Wednesday, November 12, 2003
Without You Here

      Is this freakn hurt Tasha week or something. Yep, I guess everyone I know probably get together to plan how they can all do something to screw me over at the same time. Let's see, most of the important people to me are screwing me over right now.

      So and so is drinking again. Pretty sure we all know who that is. I called him to say Happy Birthday yesterday and that didn't go to well once I found out what was going on. Here's a part of the email I wrote him last night.

      You're the one who breaks promises, not me. So since you hate making decisions so much, I'll give you a choice... either you quit smoking and drinking, or we're over. The sad thing is, I have no idea which one you'll pick. I hope it's an easy decision.

      You said you loved me. And you know what? I'm actually scared to make you choose, cause I'm scared you won't pick me.

      Well, there's a look into the worst of it. Candace is, as usual now, I guess I'll have to get used to it, completely ignoring me cause she has Mike. She tried to use "you always ignore me when you're with Nathan," to which I replied that I never see Nathan and when I do, we never ditch our friends.

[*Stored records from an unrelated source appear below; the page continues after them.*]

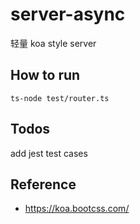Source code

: # server-async

轻量 koa style server

## How to run 

```
ts-node test/router.ts
```

## Todos 

add jest test cases

## Reference

* https://koa.bootcss.com/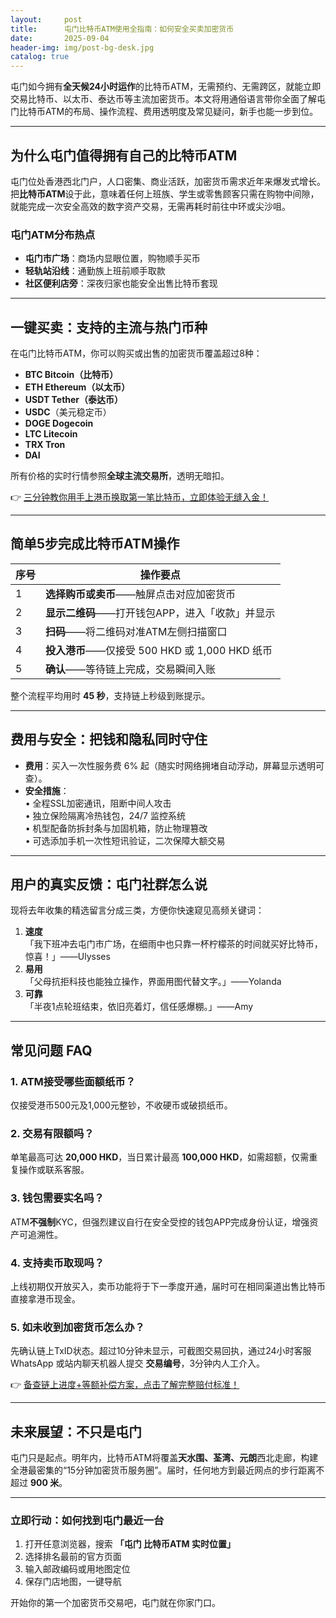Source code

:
 ```yaml
---
layout:     post
title:      屯门比特币ATM使用全指南：如何安全买卖加密货币
date:       2025-09-04
header-img: img/post-bg-desk.jpg
catalog: true
---
```


屯门如今拥有**全天候24小时运作**的比特币ATM，无需预约、无需跨区，就能立即交易比特币、以太币、泰达币等主流加密货币。本文将用通俗语言带你全面了解屯门比特币ATM的布局、操作流程、费用透明度及常见疑问，新手也能一步到位。

---

## 为什么屯门值得拥有自己的比特币ATM
屯门位处香港西北门户，人口密集、商业活跃，加密货币需求近年来爆发式增长。把**比特币ATM**设于此，意味着任何上班族、学生或零售顾客只需在购物中间隙，就能完成一次安全高效的数字资产交易，无需再耗时前往中环或尖沙咀。

### 屯门ATM分布热点
- **屯门市广场**：商场内显眼位置，购物顺手买币  
- **轻轨站沿线**：通勤族上班前顺手取款  
- **社区便利店旁**：深夜归家也能安全出售比特币套现  

---

## 一键买卖：支持的主流与热门币种
在屯门比特币ATM，你可以购买或出售的加密货币覆盖超过8种：

- **BTC Bitcoin（比特币）**
- **ETH Ethereum（以太币）**
- **USDT Tether（泰达币）**
- **USDC**（美元稳定币）
- **DOGE Dogecoin**
- **LTC Litecoin**
- **TRX Tron**
- **DAI**

所有价格的实时行情参照**全球主流交易所**，透明无暗扣。

👉 [三分钟教你用手上港币换取第一笔比特币，立即体验无缝入金！](https://okxdog.com/)

---

## 简单5步完成比特币ATM操作

| 序号 | 操作要点 |
| --- | --- |
| 1 | **选择购币或卖币**——触屏点击对应加密货币 |
| 2 | **显示二维码**——打开钱包APP，进入「收款」并显示 |
| 3 | **扫码**——将二维码对准ATM左侧扫描窗口 |
| 4 | **投入港币**——仅接受 500 HKD 或 1,000 HKD 纸币 |
| 5 | **确认**——等待链上完成，交易瞬间入账 |

整个流程平均用时 **45 秒**，支持链上秒级到账提示。

---

## 费用与安全：把钱和隐私同时守住
- **费用**：买入一次性服务费 6% 起（随实时网络拥堵自动浮动，屏幕显示透明可查）。  
- **安全措施**：  
  • 全程SSL加密通讯，阻断中间人攻击  
  • 独立保险隔离冷热钱包，24/7 监控系统  
  • 机型配备防拆封条与加固机箱，防止物理篡改  
  • 可选添加手机一次性短讯验证，二次保障大额交易  

---

## 用户的真实反馈：屯门社群怎么说  
现将去年收集的精选留言分成三类，方便你快速窥见高频关键词：

1. **速度**  
   「我下班冲去屯门市广场，在细雨中也只靠一杯柠檬茶的时间就买好比特币，惊喜！」——Ulysses  
2. **易用**  
   「父母抗拒科技也能独立操作，界面用图代替文字。」——Yolanda  
3. **可靠**  
   「半夜1点轮班结束，依旧亮着灯，信任感爆棚。」——Amy  

---

## 常见问题 FAQ

### 1. ATM接受哪些面额纸币？  
仅接受港币500元及1,000元整钞，不收硬币或破损纸币。

### 2. 交易有限额吗？  
单笔最高可达 **20,000 HKD**，当日累计最高 **100,000 HKD**，如需超额，仅需重复操作或联系客服。

### 3. 钱包需要实名吗？  
ATM**不强制**KYC，但强烈建议自行在安全受控的钱包APP完成身份认证，增强资产可追溯性。

### 4. 支持卖币取现吗？  
上线初期仅开放买入，卖币功能将于下一季度开通，届时可在相同渠道出售比特币直接拿港币现金。

### 5. 如未收到加密货币怎么办？  
先确认链上TxID状态。超过10分钟未显示，可截图交易回执，通过24小时客服 WhatsApp 或站内聊天机器人提交 **交易编号**，3分钟内人工介入。

👉 [备查链上进度+等额补偿方案，点击了解完整赔付标准！](https://okxdog.com/)

---

## 未来展望：不只是屯门
屯门只是起点。明年内，比特币ATM将覆盖**天水围、荃湾、元朗**西北走廊，构建全港最密集的“15分钟加密货币服务圈”。届时，任何地方到最近网点的步行距离不超过 **900 米**。

---

### 立即行动：如何找到屯门最近一台
1. 打开任意浏览器，搜索 **「屯门 比特币ATM 实时位置」**  
2. 选择排名最前的官方页面  
3. 输入邮政编码或用地图定位  
4. 保存门店地图，一键导航

开始你的第一个加密货币交易吧，屯门就在你家门口。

      My sister has taken Alyssa's side on everything pretty much. Can't help but think how she got Alyssa that "Big Sis" keychain. What did I get? Nothing. Not that I care. Just the fact that Alyssa is now "Big Sis." I could have killed her.

      And now my parents think they are making everything better by trying to force me to tell them everything Alyssa does. Don't you think I would love to get it off my chest? I don't feel like dealing with other people's problems besides my own. But no, Tasha is the one everyone dumps their problems on. That's how it always is. Great, now I sound like the one complaining. Oh well, if you know me, then you'll understand. If you don't, and some of you think you do, then I don't really care what you think of me.

      You know what would be great? Running away. I need to get away from here, away from people who break promises, and people who treat me like crap. Maybe I could turn that into a poem. Oh look, one of my friends is now getting people to talk to me out of pity. Gotta love those pity-seekers.